To configure any param, fill the `configure.json` file.

## Remote data request

It is necessary to set some information for requesting data from local path, database or remote web.

In [3]:
# specif code to the remote repository data.
repo = "p971074907"
# coutry and state acronym splited by a ":"
path = "brl:rn"
# columns (or features) to be extracted from the database, each one splited by a ":"
feature = "date:newDeaths:newCases:"
# start date for the data request.
begin = "2020-05-01"
# finish date for the data request.
end = "2021-07-01"

### Load data

Before requesting data, it is necessary to create a `data constructor`, wich will collect and prepare the data for Ncovid.

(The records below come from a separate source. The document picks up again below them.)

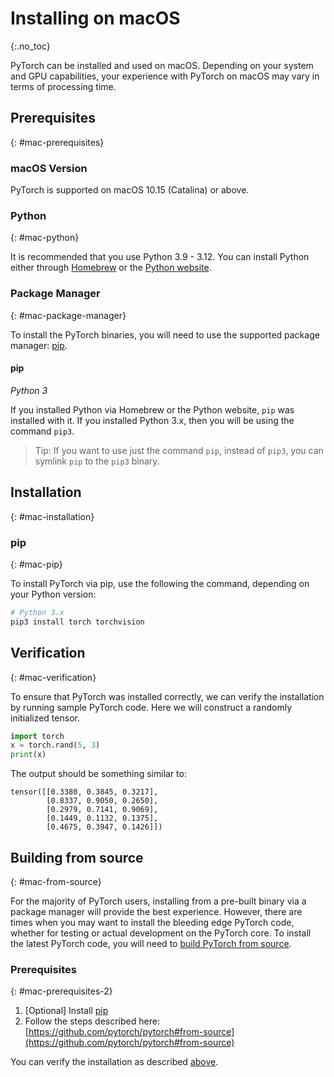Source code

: # Installing on macOS
{:.no_toc}

PyTorch can be installed and used on macOS. Depending on your system and GPU capabilities, your experience with PyTorch on macOS may vary in terms of processing time.

## Prerequisites
{: #mac-prerequisites}

### macOS Version

PyTorch is supported on macOS 10.15 (Catalina) or above.

### Python
{: #mac-python}

It is recommended that you use Python 3.9 - 3.12.
You can install Python either through [Homebrew](https://brew.sh/) or
the [Python website](https://www.python.org/downloads/mac-osx/).

### Package Manager
{: #mac-package-manager}

To install the PyTorch binaries, you will need to use the supported package manager: [pip](https://pypi.org/project/pip/).
#### pip

*Python 3*

If you installed Python via Homebrew or the Python website, `pip` was installed with it. If you installed Python 3.x, then you will be using the command `pip3`.

> Tip: If you want to use just the command  `pip`, instead of `pip3`, you can symlink `pip` to the `pip3` binary.

## Installation
{: #mac-installation}

### pip
{: #mac-pip}

To install PyTorch via pip, use the following the command, depending on your Python version:

```bash
# Python 3.x
pip3 install torch torchvision
```

## Verification
{: #mac-verification}

To ensure that PyTorch was installed correctly, we can verify the installation by running sample PyTorch code. Here we will construct a randomly initialized tensor.

```python
import torch
x = torch.rand(5, 3)
print(x)
```

The output should be something similar to:

```
tensor([[0.3380, 0.3845, 0.3217],
        [0.8337, 0.9050, 0.2650],
        [0.2979, 0.7141, 0.9069],
        [0.1449, 0.1132, 0.1375],
        [0.4675, 0.3947, 0.1426]])
```

## Building from source
{: #mac-from-source}

For the majority of PyTorch users, installing from a pre-built binary via a package manager will provide the best experience. However, there are times when you may want to install the bleeding edge PyTorch code, whether for testing or actual development on the PyTorch core. To install the latest PyTorch code, you will need to [build PyTorch from source](https://github.com/pytorch/pytorch#from-source).

### Prerequisites
{: #mac-prerequisites-2}

1. [Optional] Install [pip](https://pypi.org/project/pip/)
2. Follow the steps described here: [https://github.com/pytorch/pytorch#from-source](https://github.com/pytorch/pytorch#from-source)

You can verify the installation as described [above](#mac-verification).
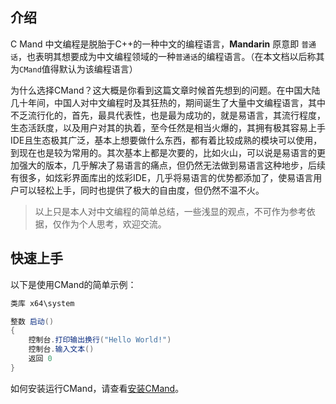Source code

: ## 介绍

C Mand 中文编程是脱胎于C++的一种中文的编程语言，**Mandarin** 原意即 `普通话`，也表明其想要成为中文编程领域的一种`普通话`的编程语言。（在本文档以后称其为`CMand`值得默认为该编程语言）

为什么选择CMand？这大概是你看到这篇文章时候首先想到的问题。在中国大陆几十年间，中国人对中文编程时及其狂热的，期间诞生了大量中文编程语言，其中不乏流行化的，首先，最具代表性，也是最为成功的，就是易语言，其流行程度，生态活跃度，以及用户对其的执着，至今任然是相当火爆的，其拥有极其容易上手IDE且生态极其广泛，基本上想要做什么东西，都有着比较成熟的模块可以使用，到现在也是较为常用的。其次基本上都是次要的，比如火山，可以说是易语言的更加强大的版本，几乎解决了易语言的痛点，但仍然无法做到易语言这种地步，后续有很多，如炫彩界面库出的炫彩IDE，几乎将易语言的优势都添加了，使易语言用户可以轻松上手，同时也提供了极大的自由度，但仍然不温不火。

> 以上只是本人对中文编程的简单总结，一些浅显的观点，不可作为参考依据，仅作为个人思考，欢迎交流。


## 快速上手

以下是使用CMand的简单示例：

```csharp title="helloword.cm"
类库 x64\system

整数 启动()
{
    控制台.打印输出换行("Hello World!")
    控制台.输入文本()
    返回 0
}
```

如何安装运行CMand，请查看[安装CMand][]。

[安装CMand]: ./install.md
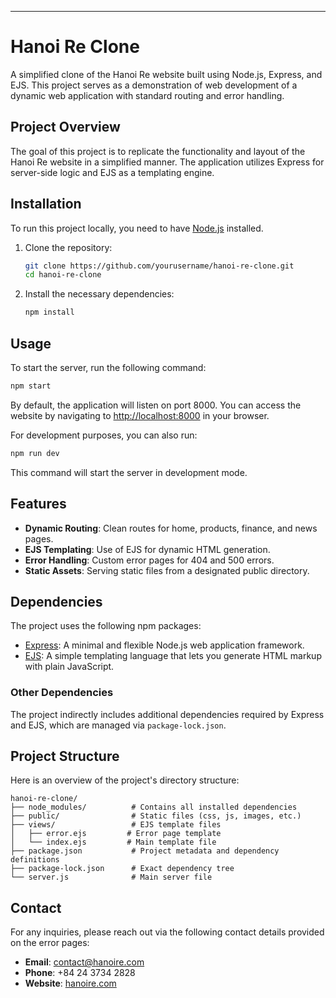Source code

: 

---

# Hanoi Re Clone

A simplified clone of the Hanoi Re website built using Node.js, Express, and EJS. This project serves as a demonstration of web development of a dynamic web application with standard routing and error handling.

## Project Overview

The goal of this project is to replicate the functionality and layout of the Hanoi Re website in a simplified manner. The application utilizes Express for server-side logic and EJS as a templating engine.

## Installation

To run this project locally, you need to have [Node.js](https://nodejs.org/) installed.

1. Clone the repository:

   ```bash
   git clone https://github.com/yourusername/hanoi-re-clone.git
   cd hanoi-re-clone
   ```

2. Install the necessary dependencies:

   ```bash
   npm install
   ```

## Usage

To start the server, run the following command:

```bash
npm start
```

By default, the application will listen on port 8000. You can access the website by navigating to [http://localhost:8000](http://localhost:8000) in your browser.

For development purposes, you can also run:

```bash
npm run dev
```

This command will start the server in development mode.

## Features

- **Dynamic Routing**: Clean routes for home, products, finance, and news pages.
- **EJS Templating**: Use of EJS for dynamic HTML generation.
- **Error Handling**: Custom error pages for 404 and 500 errors.
- **Static Assets**: Serving static files from a designated public directory.

## Dependencies

The project uses the following npm packages:

- [Express](https://www.npmjs.com/package/express): A minimal and flexible Node.js web application framework.
- [EJS](https://www.npmjs.com/package/ejs): A simple templating language that lets you generate HTML markup with plain JavaScript.

### Other Dependencies
The project indirectly includes additional dependencies required by Express and EJS, which are managed via `package-lock.json`.

## Project Structure

Here is an overview of the project's directory structure:

```
hanoi-re-clone/
├── node_modules/          # Contains all installed dependencies
├── public/                # Static files (css, js, images, etc.)
├── views/                 # EJS template files
│   ├── error.ejs         # Error page template
│   └── index.ejs         # Main template file
├── package.json           # Project metadata and dependency definitions
├── package-lock.json      # Exact dependency tree
└── server.js              # Main server file
```

## Contact

For any inquiries, please reach out via the following contact details provided on the error pages:

- **Email**: contact@hanoire.com
- **Phone**: +84 24 3734 2828
- **Website**: [hanoire.com](https://www.hanoire.com)
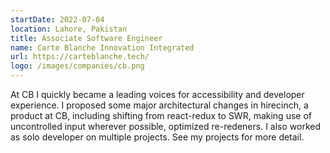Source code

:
 ```yaml
---
startDate: 2022-07-04
location: Lahore, Pakistan
title: Associate Software Engineer
name: Carte Blanche Innovation Integrated
url: https://carteblanche.tech/
logo: /images/companies/cb.png
---
```


At CB I quickly became a leading voices for accessibility and developer experience. I proposed some major
architectural changes in hirecinch, a product at CB, including shifting from react-redux to SWR, making
use of uncontrolled input wherever possible, optimized re-redeners. I also worked as solo developer on
multiple projects. See my projects for more detail.
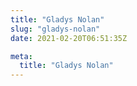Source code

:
 ```yaml
---
title: "Gladys Nolan"
slug: "gladys-nolan"
date: 2021-02-20T06:51:35Z

meta:
  title: "Gladys Nolan"
---
```



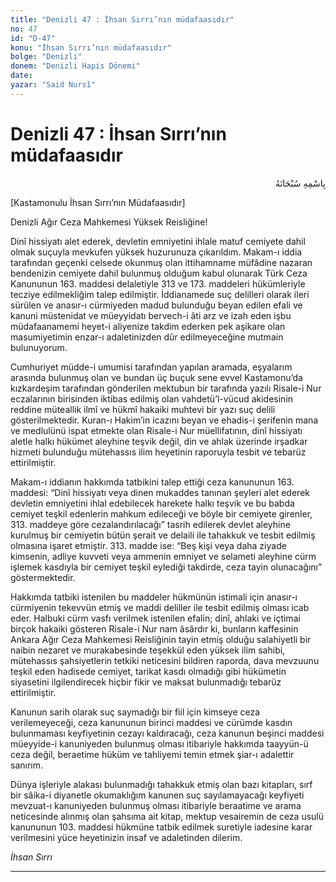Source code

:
 ```yaml
---
title: "Denizli 47 : İhsan Sırrı’nın müdafaasıdır"
no: 47
id: "D-47"
konu: "İhsan Sırrı’nın müdafaasıdır"
bolge: "Denizli"
donem: "Denizli Hapis Dönemi"
date: 
yazar: "Said Nursî"
---
```


# Denizli 47 : İhsan Sırrı’nın müdafaasıdır

<p class="arabic" dir="rtl" title="Meal: “Her türlü noksan sıfatlardan yüce olan Allah’ın adıyla.”">بِاسْمِهِ سُبْحَانَهُ</p>

<p class="takdim">[Kastamonulu İhsan Sırrı’nın Müdafaasıdır]</p>

Denizli Ağır Ceza Mahkemesi Yüksek Reisliğine!

Dinî hissiyatı alet ederek, devletin emniyetini ihlale matuf cemiyete dahil olmak suçuyla mevkufen yüksek huzurunuza çıkarıldım. Makam-ı iddia tarafından geçenki celsede okunmuş olan ittihamname müfâdine nazaran bendenizin cemiyete dahil bulunmuş olduğum kabul olunarak Türk Ceza Kanununun 163. maddesi delaletiyle 313 ve 173. maddeleri hükümleriyle tecziye edilmekliğim talep edilmiştir. İddianamede suç delilleri olarak ileri sürülen ve anasır-ı cürmiyeden madud bulunduğu beyan edilen efali ve kanuni müstenidat ve müeyyidatı bervech-i âti arz ve izah eden işbu müdafaanamemi heyet-i aliyenize takdim ederken pek aşikare olan masumiyetimin enzar-ı adaletinizden dûr edilmeyeceğine mutmain bulunuyorum.

Cumhuriyet müdde-i umumisi tarafından yapılan aramada, eşyalarım arasında bulunmuş olan ve bundan üç buçuk sene evvel Kastamonu’da kızkardeşim tarafından gönderilen mektubun bir tarafında yazılı Risale-i Nur eczalarının birisinden iktibas edilmiş olan vahdetü’l-vücud akidesinin reddine müteallik ilmî ve hükmî hakaiki muhtevi bir yazı suç delili gösterilmektedir. Kuran-ı Hakim’in icazını beyan ve ehadis-i şerifenin mana ve medlulünü ispat etmekte olan Risale-i Nur müellifatının, dinî hissiyatı aletle halkı hükümet aleyhine teşvik değil, din ve ahlak üzerinde irşadkar hizmeti bulunduğu mütehassıs ilim heyetinin raporuyla tesbit ve tebarüz ettirilmiştir.

Makam-ı iddianın hakkımda tatbikini talep ettiği ceza kanununun 163. maddesi: “Dinî hissiyatı veya dinen mukaddes tanınan şeyleri alet ederek devletin emniyetini ihlal edebilecek harekete halkı teşvik ve bu babda cemiyet teşkil edenlerin mahkum edileceği ve böyle bir cemiyete girenler, 313. maddeye göre cezalandırılacağı” tasrih edilerek devlet aleyhine kurulmuş bir cemiyetin bütün şerait ve delaili ile tahakkuk ve tesbit edilmiş olmasına işaret etmiştir. 313. madde ise: “Beş kişi veya daha ziyade kimsenin, adliye kuvveti veya ammenin emniyet ve selameti aleyhine cürm işlemek kasdıyla bir cemiyet teşkil eylediği takdirde, ceza tayin olunacağını” göstermektedir.

Hakkımda tatbiki istenilen bu maddeler hükmünün istimali için anasır-ı cürmiyenin tekevvün etmiş ve maddi deliller ile tesbit edilmiş olması icab eder. Halbuki cürm vasfı verilmek istenilen efalin; dinî, ahlaki ve içtimai birçok hakaiki gösteren Risale-i Nur nam âsârdır ki, bunların kaffesinin Ankara Ağır Ceza Mahkemesi Reisliğinin tayin etmiş olduğu salahiyetli bir naibin nezaret ve murakabesinde teşekkül eden yüksek ilim sahibi, mütehassıs şahsiyetlerin tetkiki neticesini bildiren raporda, dava mevzuunu teşkil eden hadisede cemiyet, tarikat kasdı olmadığı gibi hükümetin siyasetini ilgilendirecek hiçbir fikir ve maksat bulunmadığı tebarüz ettirilmiştir.

Kanunun sarih olarak suç saymadığı bir fiil için kimseye ceza verilemeyeceği, ceza kanununun birinci maddesi ve cürümde kasdın bulunmaması keyfiyetinin cezayı kaldıracağı, ceza kanunun beşinci maddesi müeyyide-i kanuniyeden bulunmuş olması itibariyle hakkımda taayyün-ü ceza değil, beraetime hüküm ve tahliyemi temin etmek şiar-ı adalettir sanırım.

Dünya işleriyle alakası bulunmadığı tahakkuk etmiş olan bazı kitapları, sırf bir sâika-i diyanetle okumaklığım kanunen suç sayılamayacağı keyfiyeti mevzuat-ı kanuniyeden bulunmuş olması itibariyle beraatime ve arama neticesinde alınmış olan şahsıma ait kitap, mektup vesairemin de ceza usulü kanununun 103. maddesi hükmüne tatbik edilmek suretiyle iadesine karar verilmesini yüce heyetinizin insaf ve adaletinden dilerim.

*İhsan Sırrı*

***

Create a `DataConstructor` and use `.collect_dataframe()`. See [Loading remote data](loading_remote_data.ipynb) file.

In [4]:
# import the data_manner.py file. (taking into account that you are in src/ path)
import data_manner

# creating the DataConstructor instance
data_constructor = data_manner.DataConstructor()
# collect data from the remote repository.
collected_data = data_constructor.collect_dataframe(path, repo, feature, begin, end)

Implicitly, multiple data manipulation and transformations are made, such as applying moving average or data differentiation.

### Build test

Now, use `.build_test()` method to create a data test.

In [5]:
test = data_constructor.build_test(collected_data)

print("Test X and Test target shapes: ", test.x.shape, test.y.shape)

Test X and Test target shapes:  (60, 7, 2) (60, 7, 1)